For weeks now, I have been wallowing in bouts of depression and self-pity. Last February, my kids took entrance exams in 2 different schools where I've considered transferring them to. They did not show good results in both of the schools because they have deficiencies in reading. But School number 2 considered taking them in provided that they take summer classes. But I actually had my heart set on School number 1.

As a mother I began questioning myself, their school, even my kids (I suspected that they have some kind of dyslexia). I could not understand how my kids lagged in academics when other kids did well and were easily accepted in those schools. Every single day I was welling up in anger and depression. I was as negative as I could be--- having terrible dreams and imaginations that my kids won't be able to finish school.

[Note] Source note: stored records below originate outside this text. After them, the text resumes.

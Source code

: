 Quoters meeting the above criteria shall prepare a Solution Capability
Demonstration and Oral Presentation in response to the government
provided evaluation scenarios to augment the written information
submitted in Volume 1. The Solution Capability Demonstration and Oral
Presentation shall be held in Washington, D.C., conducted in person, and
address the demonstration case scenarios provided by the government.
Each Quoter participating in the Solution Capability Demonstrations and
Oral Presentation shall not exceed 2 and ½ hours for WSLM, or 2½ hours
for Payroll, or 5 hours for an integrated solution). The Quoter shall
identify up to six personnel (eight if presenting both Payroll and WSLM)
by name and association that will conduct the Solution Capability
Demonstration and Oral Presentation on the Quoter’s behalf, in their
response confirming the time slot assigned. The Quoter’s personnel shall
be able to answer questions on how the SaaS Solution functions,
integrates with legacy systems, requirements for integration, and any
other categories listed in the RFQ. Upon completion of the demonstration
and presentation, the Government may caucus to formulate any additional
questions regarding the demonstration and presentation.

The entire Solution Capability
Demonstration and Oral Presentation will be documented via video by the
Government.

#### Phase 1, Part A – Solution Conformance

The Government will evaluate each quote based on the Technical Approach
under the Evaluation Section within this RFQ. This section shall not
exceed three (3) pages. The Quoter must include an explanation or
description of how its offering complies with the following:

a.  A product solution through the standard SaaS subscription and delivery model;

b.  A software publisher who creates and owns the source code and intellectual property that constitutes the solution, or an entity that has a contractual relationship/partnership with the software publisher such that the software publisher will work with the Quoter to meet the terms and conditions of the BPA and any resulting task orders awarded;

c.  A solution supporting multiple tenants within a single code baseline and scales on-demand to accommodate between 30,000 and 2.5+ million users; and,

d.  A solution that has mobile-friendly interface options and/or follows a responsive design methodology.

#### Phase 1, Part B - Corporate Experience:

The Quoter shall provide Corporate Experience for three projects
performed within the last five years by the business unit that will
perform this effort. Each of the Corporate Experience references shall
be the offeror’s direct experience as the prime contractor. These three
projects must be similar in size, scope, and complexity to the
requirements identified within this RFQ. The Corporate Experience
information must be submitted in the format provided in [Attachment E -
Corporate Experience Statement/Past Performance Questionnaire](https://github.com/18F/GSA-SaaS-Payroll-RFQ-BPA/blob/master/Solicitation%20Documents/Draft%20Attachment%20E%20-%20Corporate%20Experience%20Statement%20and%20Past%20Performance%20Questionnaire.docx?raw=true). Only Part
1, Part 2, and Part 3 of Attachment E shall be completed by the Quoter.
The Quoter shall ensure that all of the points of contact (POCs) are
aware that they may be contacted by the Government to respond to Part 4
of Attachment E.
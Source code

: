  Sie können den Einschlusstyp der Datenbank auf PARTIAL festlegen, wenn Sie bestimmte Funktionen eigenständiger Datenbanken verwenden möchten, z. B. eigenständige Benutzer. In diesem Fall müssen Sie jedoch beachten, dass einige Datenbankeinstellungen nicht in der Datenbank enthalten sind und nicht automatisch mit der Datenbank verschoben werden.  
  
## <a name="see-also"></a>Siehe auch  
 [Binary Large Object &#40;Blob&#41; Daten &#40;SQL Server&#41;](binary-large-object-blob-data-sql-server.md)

Mostly I blamed myself. I had this faulty belief that since I did well in school before, all my ways then would also work with my kids now. I was more concerned that my kids enjoy their childhood to the fullest than for them to excel in school--- they are still in preschool anyways so what's the rush? I never pressured them into studying even during exams. I never hired a tutor since I myself never tried having one. I never enrolled them into summer school because for me summer should be time for fun and enjoyment and not for studying ( I have never tried summer classes except college where it's mandatory) I had so many beliefs that are sadly not applicable now.

So there, for weeks I was really depressed. I prayed hard that one day I will be able to recover from this crisis. Even though I kept on reminding myself that I'm still lucky I have fewer problems than others, it doesn't seem to work, I still become negative every now and then.

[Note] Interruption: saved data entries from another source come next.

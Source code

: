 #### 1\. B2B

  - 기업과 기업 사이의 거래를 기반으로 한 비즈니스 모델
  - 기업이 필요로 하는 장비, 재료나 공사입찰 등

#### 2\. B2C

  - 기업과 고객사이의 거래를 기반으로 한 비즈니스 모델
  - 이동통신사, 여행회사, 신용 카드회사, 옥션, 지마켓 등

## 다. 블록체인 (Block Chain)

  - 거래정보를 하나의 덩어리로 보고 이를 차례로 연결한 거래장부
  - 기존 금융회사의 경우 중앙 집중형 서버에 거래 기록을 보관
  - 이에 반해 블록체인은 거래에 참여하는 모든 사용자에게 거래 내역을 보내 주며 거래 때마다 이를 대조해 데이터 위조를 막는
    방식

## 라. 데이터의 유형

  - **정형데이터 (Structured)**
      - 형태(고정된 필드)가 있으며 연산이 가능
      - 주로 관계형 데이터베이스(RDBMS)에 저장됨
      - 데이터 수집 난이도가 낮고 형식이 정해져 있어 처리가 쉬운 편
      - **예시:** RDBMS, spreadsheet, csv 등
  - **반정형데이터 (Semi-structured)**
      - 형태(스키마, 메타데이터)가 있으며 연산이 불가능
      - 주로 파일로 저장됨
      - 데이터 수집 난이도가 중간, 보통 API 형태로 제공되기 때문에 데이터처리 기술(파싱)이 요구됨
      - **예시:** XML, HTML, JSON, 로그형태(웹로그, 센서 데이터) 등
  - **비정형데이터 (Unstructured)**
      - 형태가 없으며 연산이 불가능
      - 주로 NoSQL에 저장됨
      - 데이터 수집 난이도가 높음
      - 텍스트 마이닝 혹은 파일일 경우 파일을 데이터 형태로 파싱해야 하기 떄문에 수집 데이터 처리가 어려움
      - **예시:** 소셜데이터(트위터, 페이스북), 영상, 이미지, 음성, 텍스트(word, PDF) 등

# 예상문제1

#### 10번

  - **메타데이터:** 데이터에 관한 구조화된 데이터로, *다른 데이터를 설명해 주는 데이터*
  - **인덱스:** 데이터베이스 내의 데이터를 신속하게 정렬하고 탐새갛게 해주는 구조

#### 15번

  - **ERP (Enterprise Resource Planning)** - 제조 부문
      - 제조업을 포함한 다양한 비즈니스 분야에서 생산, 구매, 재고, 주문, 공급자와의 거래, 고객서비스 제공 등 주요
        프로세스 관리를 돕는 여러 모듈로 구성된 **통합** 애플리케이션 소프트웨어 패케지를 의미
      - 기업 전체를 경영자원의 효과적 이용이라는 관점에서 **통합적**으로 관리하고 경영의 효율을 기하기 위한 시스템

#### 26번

Yesterday, I turned on to this charity show on TV. I was actually only listening to the audio because I was busy cleaning my room and the bathroom. The segment was like a tribute to a man who took care of several children who wasn't even related to him. He treated them like his own because he pitied the kids whose parents died years ago and none of their relatives would like to take them in. The youngest among the brood even suffers from psoriasis (skin disease) yet he unconditionally took care of them even when he has no stable job or source of income.

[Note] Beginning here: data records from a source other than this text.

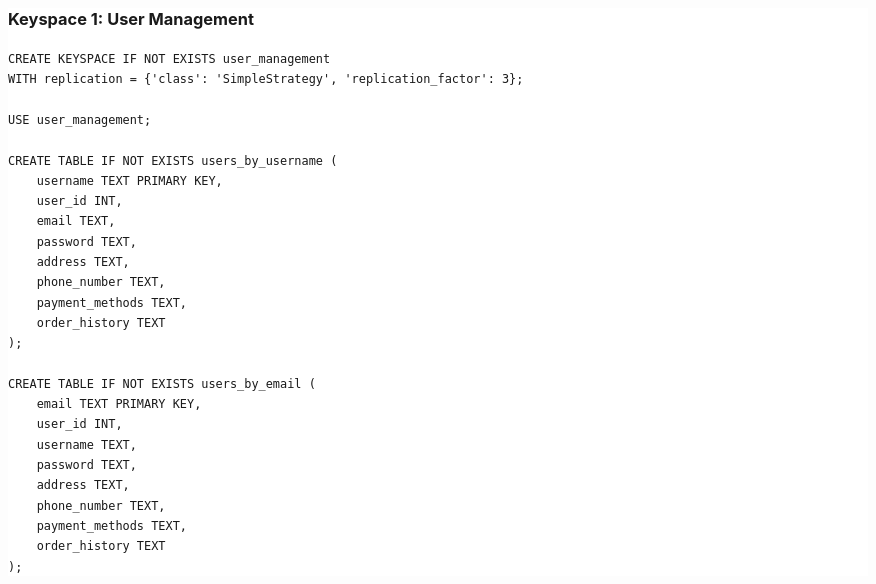 
### Keyspace 1: User Management 

```cql
CREATE KEYSPACE IF NOT EXISTS user_management
WITH replication = {'class': 'SimpleStrategy', 'replication_factor': 3};

USE user_management;

CREATE TABLE IF NOT EXISTS users_by_username (
    username TEXT PRIMARY KEY,
    user_id INT,
    email TEXT,
    password TEXT,
    address TEXT,
    phone_number TEXT,
    payment_methods TEXT,
    order_history TEXT
);

CREATE TABLE IF NOT EXISTS users_by_email (
    email TEXT PRIMARY KEY,
    user_id INT,
    username TEXT,
    password TEXT,
    address TEXT,
    phone_number TEXT,
    payment_methods TEXT,
    order_history TEXT
);
```

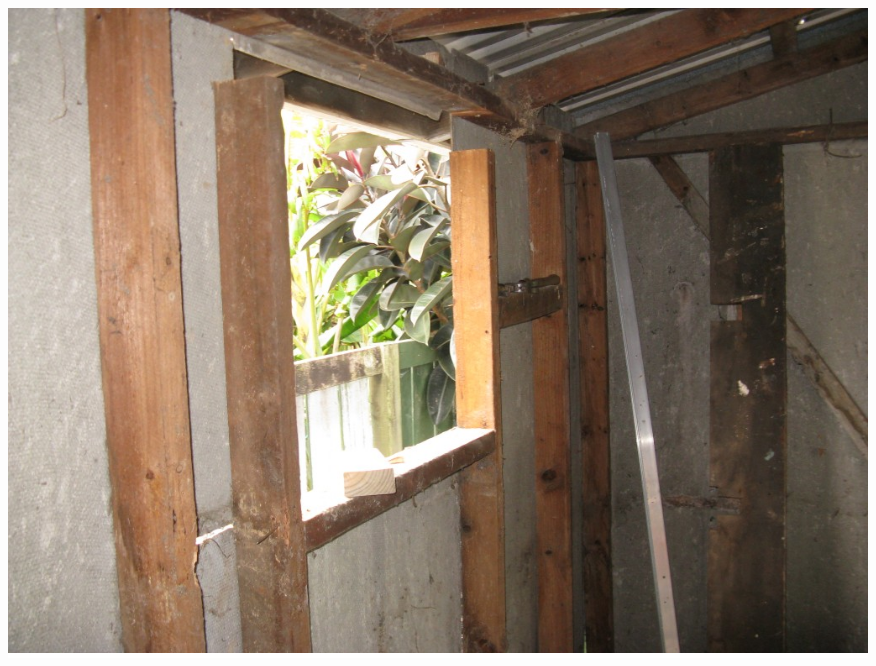 [![](/content/uploads/2012/11/SideWindow40.jpg "Side Window 40")](/content/uploads/2012/11/SideWindow40.jpg)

I felt ashamed of myself. Here I am, feeling and thinking that I am the unluckiest person in the world and here is this man who loved these kids who weren't even his own despite of the kids' health and even with his financial status in life. He is what I truly call one true living Hero and Saint of modern day. Now this leads me even to thinking about parents whose kids suffer from autism, down's syndrome and even cancer. They would really make my problems look like a piece of cake!

Dear Lord, forgive me for being an ungrateful and complaining Christian. Instead of wallowing in self-pity, I should be counting my blessings!

1 Comments:

Blogger abbycopuyoc said...

Thank you for your post. I am a Christian myself, and I have those little moments when I feel that the weight is on my shoulders -- then a Christian friend brings me back -- or I see a slice of life that just brings me to inspiration and tears. I heard in one sermon that sometimes god doesn't remove the mountains in our lives, he helps us climb them. I believe that this is a trial that God is throwing your way your a reason. Don't lose heart, you'll soon understand God's way.